“Selfish” may have promoted economic development

In the eyes of economists, “selfish” is not necessarily a very annoying term.

“The Father of Classical Economics” Adam Smith wrote in “The Wealth of Nations” published in 1776: “We can drink milk and eat pork not because of gifts from dairy farmers and butchers, but because they are chasing Interests.” What he wants to express is this point of view: In economic life, the driving force of all behavior does not come from sympathy or altruism, but from self-interest and everyone’s desire to improve their own living conditions.

So Adam Smith went on to say that when people are engaged in labor, they may not have the motivation to promote social interests. However, in a laissez-faire society, people will be drawn by an “invisible hand” and try their best to achieve a The purpose they intended to achieve, that is, please give me what I need, and at the same time you can get what you ask for.

Because of the differences in talents and abilities between people, in order to make money more efficiently, everyone will select jobs that they can engage in production at a lower cost based on their expertise, and then exchange them with other professionals in the market. To get what you need. In this way, a specialized division of labor has naturally formed in the society, and the production efficiency of the entire society will increase accordingly.

Nearly 100 years after the publication of “The Wealth of Nations”, Darwin confirmed Adam Smith’s view from the perspective of a biologist.

The core idea of ​​Darwin’s theory of biological evolution-“natural selection, survival of the fittest” is actually saying that the prosperity and natural selection of all living beings are the result of living things starting from their own desires and motives.

Another 100 years later, in 1976, Richard Dawkins, a British evolutionary biologist and a loyal supporter of Neo-Darwinism, pointed out in his book “The Selfish Gene” that human selfishness is not acquired. The result is not only the result of survival of the fittest, but also comes from genes. In other words, selfishness is not a hypothesis, but a genetic instinct.

For example, when a female bird perceives danger, she may pretend to walk limpingly to attract the attention of a predator. Females willing to take the risk of being hunted by predators in order to protect their nestlings may remind you of words like “dedication”. But Richard Dawkins asked almost cold-bloodedly: Could the behavior of female birds be driven by selfish genes? The self-sacrifice of the female bird is purely because the gene can be passed on for a longer time in the chick.
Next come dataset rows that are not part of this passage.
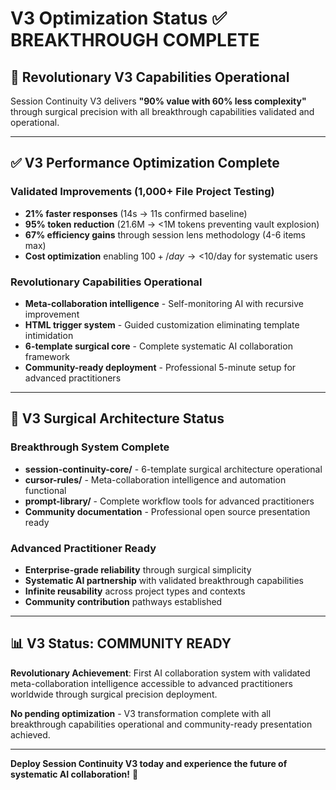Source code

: # V3 Optimization Status ✅ BREAKTHROUGH COMPLETE

## 🚀 **Revolutionary V3 Capabilities Operational**

Session Continuity V3 delivers **"90% value with 60% less complexity"** through surgical precision with all breakthrough capabilities validated and operational.

---

## ✅ **V3 Performance Optimization Complete**

### **Validated Improvements** (1,000+ File Project Testing)
- **21% faster responses** (14s → 11s confirmed baseline)
- **95% token reduction** (21.6M → <1M tokens preventing vault explosion)
- **67% efficiency gains** through session lens methodology (4-6 items max)
- **Cost optimization** enabling $100+/day → <$10/day for systematic users

### **Revolutionary Capabilities Operational**
- **Meta-collaboration intelligence** - Self-monitoring AI with recursive improvement
- **HTML trigger system** - Guided customization eliminating template intimidation
- **6-template surgical core** - Complete systematic AI collaboration framework
- **Community-ready deployment** - Professional 5-minute setup for advanced practitioners

---

## 🎯 **V3 Surgical Architecture Status**

### **Breakthrough System Complete**
- **session-continuity-core/** - 6-template surgical architecture operational
- **cursor-rules/** - Meta-collaboration intelligence and automation functional
- **prompt-library/** - Complete workflow tools for advanced practitioners
- **Community documentation** - Professional open source presentation ready

### **Advanced Practitioner Ready**
- **Enterprise-grade reliability** through surgical simplicity
- **Systematic AI partnership** with validated breakthrough capabilities
- **Infinite reusability** across project types and contexts
- **Community contribution** pathways established

---

## 📊 **V3 Status: COMMUNITY READY**

**Revolutionary Achievement**: First AI collaboration system with validated meta-collaboration intelligence accessible to advanced practitioners worldwide through surgical precision deployment.

**No pending optimization** - V3 transformation complete with all breakthrough capabilities operational and community-ready presentation achieved.

---

**Deploy Session Continuity V3 today and experience the future of systematic AI collaboration!** 🚀
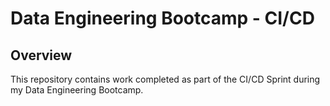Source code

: # Data Engineering Bootcamp - CI/CD

## Overview

This repository contains work completed as part of the CI/CD Sprint during my Data Engineering Bootcamp. 
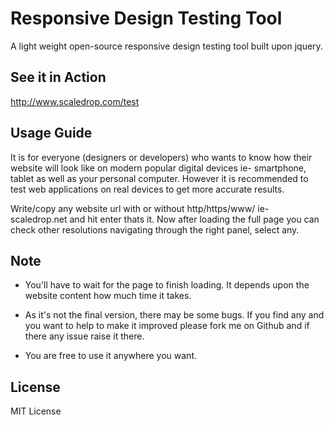 # Responsive Design Testing Tool

A light weight open-source responsive design testing tool built upon jquery.

## See it in Action
 <http://www.scaledrop.com/test>

## Usage Guide
It is for everyone (designers or developers) who wants to know how their website will look like on modern popular digital devices ie- smartphone, tablet as well as your personal computer. However it is recommended to test web applications on real devices to get more accurate results.

Write/copy any website url with or without http/https/www/ ie- scaledrop.net and hit enter thats it. Now after loading the full page you can check other resolutions navigating through the right panel, select any.

## Note
* You'll have to wait for the page to finish loading. It depends upon the website content how much time it takes. 

* As it's not the final version, there may be some bugs. If you find any and you want to help to make it improved please fork me on Github and if there any issue raise it there.
* You are free to use it anywhere you want.

## License
MIT License
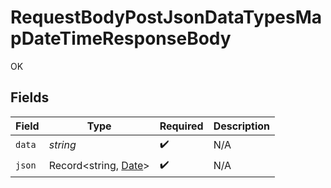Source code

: # RequestBodyPostJsonDataTypesMapDateTimeResponseBody

OK


## Fields

| Field                                                                                                         | Type                                                                                                          | Required                                                                                                      | Description                                                                                                   |
| ------------------------------------------------------------------------------------------------------------- | ------------------------------------------------------------------------------------------------------------- | ------------------------------------------------------------------------------------------------------------- | ------------------------------------------------------------------------------------------------------------- |
| `data`                                                                                                        | *string*                                                                                                      | :heavy_check_mark:                                                                                            | N/A                                                                                                           |
| `json`                                                                                                        | Record<string, [Date](https://developer.mozilla.org/en-US/docs/Web/JavaScript/Reference/Global_Objects/Date)> | :heavy_check_mark:                                                                                            | N/A                                                                                                           |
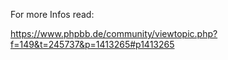 For more Infos read: 

https://www.phpbb.de/community/viewtopic.php?f=149&t=245737&p=1413265#p1413265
The researches of economists and biologists unanimously point to a consensus that people’s selfish or self-interested behavior can unintentionally create public well-being.

Now, you probably have a new understanding of “selfishness”.

An extremely selfish person has no real friends. He is destined to be lonely and unable to achieve any career. But selfishness itself is not shameful. There are two extreme situations that are shameful: the first is the extreme selfishness of refusing to pay equal, and the second The second is to grab personal gains under the banner of being selfless.

When we can face the selfishness of ourselves and others with a more rational attitude, we will have a clearer understanding of ourselves and the society.